When you retype the listing, keep every word exactly as it appears.

Data:
·····
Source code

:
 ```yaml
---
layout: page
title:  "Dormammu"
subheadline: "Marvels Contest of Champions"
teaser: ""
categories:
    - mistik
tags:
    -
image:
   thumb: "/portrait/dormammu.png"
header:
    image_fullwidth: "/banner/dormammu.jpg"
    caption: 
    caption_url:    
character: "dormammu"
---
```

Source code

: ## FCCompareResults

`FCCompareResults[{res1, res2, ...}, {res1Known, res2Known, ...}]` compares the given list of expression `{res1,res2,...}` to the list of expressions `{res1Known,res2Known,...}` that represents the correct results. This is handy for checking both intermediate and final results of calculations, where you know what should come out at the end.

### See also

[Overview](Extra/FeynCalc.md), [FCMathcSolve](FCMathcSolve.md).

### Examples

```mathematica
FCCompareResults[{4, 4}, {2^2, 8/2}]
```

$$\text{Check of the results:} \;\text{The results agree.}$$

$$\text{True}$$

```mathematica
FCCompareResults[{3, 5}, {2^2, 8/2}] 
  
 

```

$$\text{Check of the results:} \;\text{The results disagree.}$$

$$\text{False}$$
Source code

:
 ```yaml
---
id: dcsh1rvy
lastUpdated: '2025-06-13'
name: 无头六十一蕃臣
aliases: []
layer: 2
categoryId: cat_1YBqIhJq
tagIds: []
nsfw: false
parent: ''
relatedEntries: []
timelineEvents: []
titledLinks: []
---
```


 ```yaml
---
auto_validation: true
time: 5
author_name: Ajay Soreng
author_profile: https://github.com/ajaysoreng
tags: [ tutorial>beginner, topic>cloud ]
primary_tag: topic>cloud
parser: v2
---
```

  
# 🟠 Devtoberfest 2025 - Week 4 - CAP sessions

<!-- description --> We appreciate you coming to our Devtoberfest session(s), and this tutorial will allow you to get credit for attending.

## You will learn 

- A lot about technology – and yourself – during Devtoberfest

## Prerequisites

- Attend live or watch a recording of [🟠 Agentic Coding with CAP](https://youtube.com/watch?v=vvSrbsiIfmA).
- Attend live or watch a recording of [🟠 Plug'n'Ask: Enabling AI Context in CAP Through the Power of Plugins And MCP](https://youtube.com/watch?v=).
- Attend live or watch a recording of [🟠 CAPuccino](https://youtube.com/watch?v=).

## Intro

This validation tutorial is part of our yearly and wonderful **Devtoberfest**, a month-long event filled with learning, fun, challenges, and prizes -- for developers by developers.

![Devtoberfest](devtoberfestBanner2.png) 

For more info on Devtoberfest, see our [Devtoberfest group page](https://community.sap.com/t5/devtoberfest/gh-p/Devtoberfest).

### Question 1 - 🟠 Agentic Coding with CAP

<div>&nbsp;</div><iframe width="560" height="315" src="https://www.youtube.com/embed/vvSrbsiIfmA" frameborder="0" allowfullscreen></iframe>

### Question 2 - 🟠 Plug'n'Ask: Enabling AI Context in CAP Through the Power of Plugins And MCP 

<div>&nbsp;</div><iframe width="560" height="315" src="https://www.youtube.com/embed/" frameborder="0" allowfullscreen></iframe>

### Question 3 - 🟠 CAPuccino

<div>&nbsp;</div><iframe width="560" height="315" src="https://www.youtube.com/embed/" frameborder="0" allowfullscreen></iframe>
·····
Completed exercise:
Source code

:
 ```yaml
---
layout: page
title:  "Dormammu"
subheadline: "Marvels Contest of Champions"
teaser: ""
categories:
    - mistik
tags:
    -
image:
   thumb: "/portrait/dormammu.png"
header:
    image_fullwidth: "/banner/dormammu.jpg"
    caption: 
    caption_url:    
character: "dormammu"
---
```

Source code

: ## FCCompareResults

`FCCompareResults[{res1, res2, ...}, {res1Known, res2Known, ...}]` compares the given list of expression `{res1,res2,...}` to the list of expressions `{res1Known,res2Known,...}` that represents the correct results. This is handy for checking both intermediate and final results of calculations, where you know what should come out at the end.

### See also

[Overview](Extra/FeynCalc.md), [FCMathcSolve](FCMathcSolve.md).

### Examples

```mathematica
FCCompareResults[{4, 4}, {2^2, 8/2}]
```

$$\text{Check of the results:} \;\text{The results agree.}$$

$$\text{True}$$

```mathematica
FCCompareResults[{3, 5}, {2^2, 8/2}] 
  
 

```

$$\text{Check of the results:} \;\text{The results disagree.}$$

$$\text{False}$$
Source code

:
 ```yaml
---
id: dcsh1rvy
lastUpdated: '2025-06-13'
name: 无头六十一蕃臣
aliases: []
layer: 2
categoryId: cat_1YBqIhJq
tagIds: []
nsfw: false
parent: ''
relatedEntries: []
timelineEvents: []
titledLinks: []
---
```


 ```yaml
---
auto_validation: true
time: 5
author_name: Ajay Soreng
author_profile: https://github.com/ajaysoreng
tags: [ tutorial>beginner, topic>cloud ]
primary_tag: topic>cloud
parser: v2
---
```

  
# 🟠 Devtoberfest 2025 - Week 4 - CAP sessions

<!-- description --> We appreciate you coming to our Devtoberfest session(s), and this tutorial will allow you to get credit for attending.

## You will learn 

- A lot about technology – and yourself – during Devtoberfest

## Prerequisites

- Attend live or watch a recording of [🟠 Agentic Coding with CAP](https://youtube.com/watch?v=vvSrbsiIfmA).
- Attend live or watch a recording of [🟠 Plug'n'Ask: Enabling AI Context in CAP Through the Power of Plugins And MCP](https://youtube.com/watch?v=).
- Attend live or watch a recording of [🟠 CAPuccino](https://youtube.com/watch?v=).

## Intro

This validation tutorial is part of our yearly and wonderful **Devtoberfest**, a month-long event filled with learning, fun, challenges, and prizes -- for developers by developers.

![Devtoberfest](devtoberfestBanner2.png) 

For more info on Devtoberfest, see our [Devtoberfest group page](https://community.sap.com/t5/devtoberfest/gh-p/Devtoberfest).

### Question 1 - 🟠 Agentic Coding with CAP

<div>&nbsp;</div><iframe width="560" height="315" src="https://www.youtube.com/embed/vvSrbsiIfmA" frameborder="0" allowfullscreen></iframe>

### Question 2 - 🟠 Plug'n'Ask: Enabling AI Context in CAP Through the Power of Plugins And MCP 

<div>&nbsp;</div><iframe width="560" height="315" src="https://www.youtube.com/embed/" frameborder="0" allowfullscreen></iframe>

### Question 3 - 🟠 CAPuccino

<div>&nbsp;</div><iframe width="560" height="315" src="https://www.youtube.com/embed/" frameborder="0" allowfullscreen></iframe>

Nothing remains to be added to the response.